TO DO:
Your job with the data below: print everything from the line that holds "比較重要的貢獻者資訊可能有這些類別 (2016-01-14 maha 提供)：" down to the line that holds "但目前未對這些類別做整理區分。", ends included, exactly, and nothing else.

SOURCE DATA:
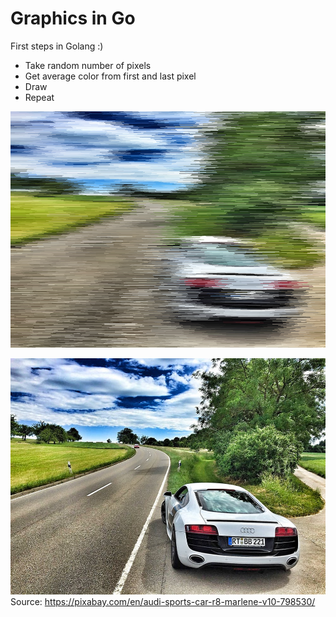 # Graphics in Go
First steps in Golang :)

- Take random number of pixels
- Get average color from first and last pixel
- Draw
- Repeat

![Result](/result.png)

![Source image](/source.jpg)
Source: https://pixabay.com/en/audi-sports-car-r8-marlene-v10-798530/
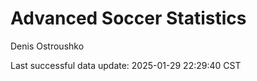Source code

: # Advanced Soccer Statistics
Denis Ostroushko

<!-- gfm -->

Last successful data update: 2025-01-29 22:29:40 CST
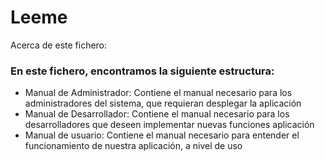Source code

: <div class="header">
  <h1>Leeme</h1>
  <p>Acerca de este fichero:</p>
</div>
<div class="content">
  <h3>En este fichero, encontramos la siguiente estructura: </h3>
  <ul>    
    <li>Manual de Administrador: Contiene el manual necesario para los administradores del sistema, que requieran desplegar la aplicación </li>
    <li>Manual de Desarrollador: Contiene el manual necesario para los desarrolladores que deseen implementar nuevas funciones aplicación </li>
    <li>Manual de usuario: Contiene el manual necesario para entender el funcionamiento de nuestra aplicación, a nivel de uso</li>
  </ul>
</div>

---

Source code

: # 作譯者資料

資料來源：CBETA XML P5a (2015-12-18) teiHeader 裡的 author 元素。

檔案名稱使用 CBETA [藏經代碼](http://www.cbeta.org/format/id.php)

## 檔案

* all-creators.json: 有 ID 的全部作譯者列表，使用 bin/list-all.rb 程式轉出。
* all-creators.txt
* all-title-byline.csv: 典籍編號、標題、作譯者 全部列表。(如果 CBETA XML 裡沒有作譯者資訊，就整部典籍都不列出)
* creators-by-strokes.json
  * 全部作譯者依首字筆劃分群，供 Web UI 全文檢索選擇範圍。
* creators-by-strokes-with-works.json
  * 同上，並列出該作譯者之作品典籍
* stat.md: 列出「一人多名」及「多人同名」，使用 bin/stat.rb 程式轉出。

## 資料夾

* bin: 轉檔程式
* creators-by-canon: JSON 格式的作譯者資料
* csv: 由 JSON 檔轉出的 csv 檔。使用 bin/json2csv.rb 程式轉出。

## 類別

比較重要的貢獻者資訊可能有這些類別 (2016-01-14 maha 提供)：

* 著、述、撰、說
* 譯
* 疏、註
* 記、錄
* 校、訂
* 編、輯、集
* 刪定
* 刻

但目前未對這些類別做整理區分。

REPLY:
比較重要的貢獻者資訊可能有這些類別 (2016-01-14 maha 提供)：

* 著、述、撰、說
* 譯
* 疏、註
* 記、錄
* 校、訂
* 編、輯、集
* 刪定
* 刻

但目前未對這些類別做整理區分。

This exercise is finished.